La música es ese arco del corazón que llega al roce del alma para visitar rincones desconocidos de la sensación. Es un camino de corcheas que sólo se vuelve a abrir cuando se vuelve a escuchar. Es la banda sonora de nuestros sentimientos más ocultos y más inapelables. Con ella, podemos viajar hacia lugares en los que nunca hemos estado, sentir los sueños en la piel y en algún lugar desconocido de nuestra percepción. Puede ser la anacrusa y la coda de nuestras vidas. Y también la enumeración de todas las razones por las que queremos seguir adelante.
La tragedia y la pérdida se unen para que viva el trauma en la eternidad. Crecer al lado de un amigo también puede ser una escuela para la emoción. Cuando llega el momento de la verdad, el instante en que se puede entrar en la inmortalidad, es posible que la desaparición sea la mejor respuesta, porque todo sigue ahí, en los resquicios del dolor, en la nada de la prolongación, en el delirio del mismo sueño. Al fondo, en colores e intenciones, un violín rojo intenta encontrar las notas adecuadas para establecer un agradable precedente. Aquí cerca, la realidad es, quizá, algo más predecible, pero la belleza se instala para no irse cuando la pasión se desliza a través de los dedos para llegar a la cuerda, a la vibración interior, a la auténtica revelación de lo que nunca se puede superar salvo con el sonido del pentagrama.

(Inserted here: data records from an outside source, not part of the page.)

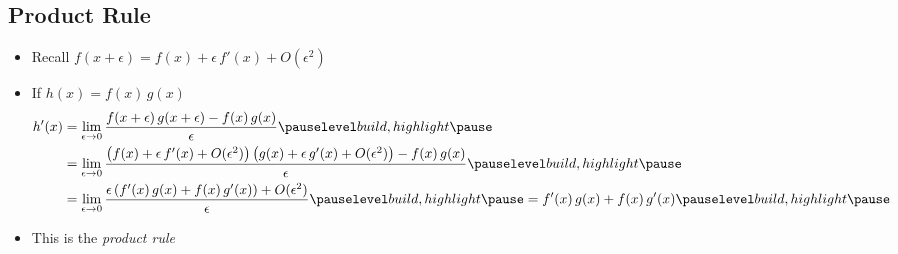 \begin{slide}
  \section{Product Rule}

\begin{PauseHighLight}
  \begin{itemize}
  \item Recall $f(x+\epsilon) = f(x) + \epsilon\, f'(x) + O(\epsilon^2)$
  \item If $h(x) = f(x)\, g(x)$\pause
    {\small
    \begin{align*}
      h'(x) &= \lim_{\epsilon\rightarrow 0}
      \frac{f(x+\epsilon)\,g(x+\epsilon)-f(x)\,g(x)}{\epsilon}\pauseb \\
      &= \lim_{\epsilon\rightarrow 0} \frac{\bra{f(x) + \epsilon\, f'(x) +
    O(\epsilon^2)} \bra{g(x) + \epsilon\, g'(x) +
              O(\epsilon^2)}-f(x)\,g(x)}{\epsilon}\pauseb \\
      &= \lim_{\epsilon\rightarrow 0} \frac{\epsilon \bra{f'(x)\,g(x) +
        f(x)\,g'(x)}+O(\epsilon^2)}{\epsilon}\pauseb
        = f'(x)\,g(x) + f(x)\,g'(x)\pauseb
    \end{align*}}
  \item This is the \emph{product rule}\pauseb
  \end{itemize}
\end{PauseHighLight}

\end{slide}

Es cierto que esta película parece guardar un tono algo misterioso y que intenta llegar, con artimañas probadas, hasta el corazón. Sin embargo, parece como que falta un ápice de fuerza en lo que se quiere contar, como si no hubiera suficiente espíritu como para llegar y convencer. La interpretación de Clive Owen es más que correcta, Tim Roth ofrece profundidad y búsqueda en su caracterización y, entre los secundarios, cabe destacar al siempre excelente Saul Rubinek. La fotografía del francés David Franco, como ya demostró en El coro, es sutil y casi se convierte en un personaje más. La dirección del canadiense François Girard es muy pulcra. Todo parece funcionar para que el conjunto sea destacable y, sin embargo, se queda a tres cuartos de camino, derrengada y agotada, sin capacidad para el asombro por un final demasiado previsible. Y el error, posiblemente, está en el guión.
Así que es el momento de demostrar el prodigio que se lleva dentro, a pesar de que la sensación a la salida sea levemente agridulce. Hay buenas escenas, excelentes solos de cuerda, una ambientación notable, algunas gotas de emoción y la certeza de que el daño que se fermenta puede resultar irreparable. La irregularidad se manifiesta a través de más flashbacks de los debidos y en esa narración fragmentada que obliga a cambiar la visión con la velocidad de los dedos trasteando en el diapasón del violín. La guerra marca el compás y no queda más refugio que el tormento de las culpabilidades, o la culpa por los tormentos. No falta la típica arrogancia del genio en algunos pasajes y, desde luego, hay algún que otro desafine en una orquesta que, para funcionar, debería tocar de forma impecable.
El arco se desliza suavemente tratando de encontrar la resonancia adecuada. El destino no siempre sabe contestar a las preguntas de la inmortalidad y más vale retener en la memoria el nombre de todos los que cayeron dentro de la misma canción. Porque, a veces, una melodía explica toda una existencia.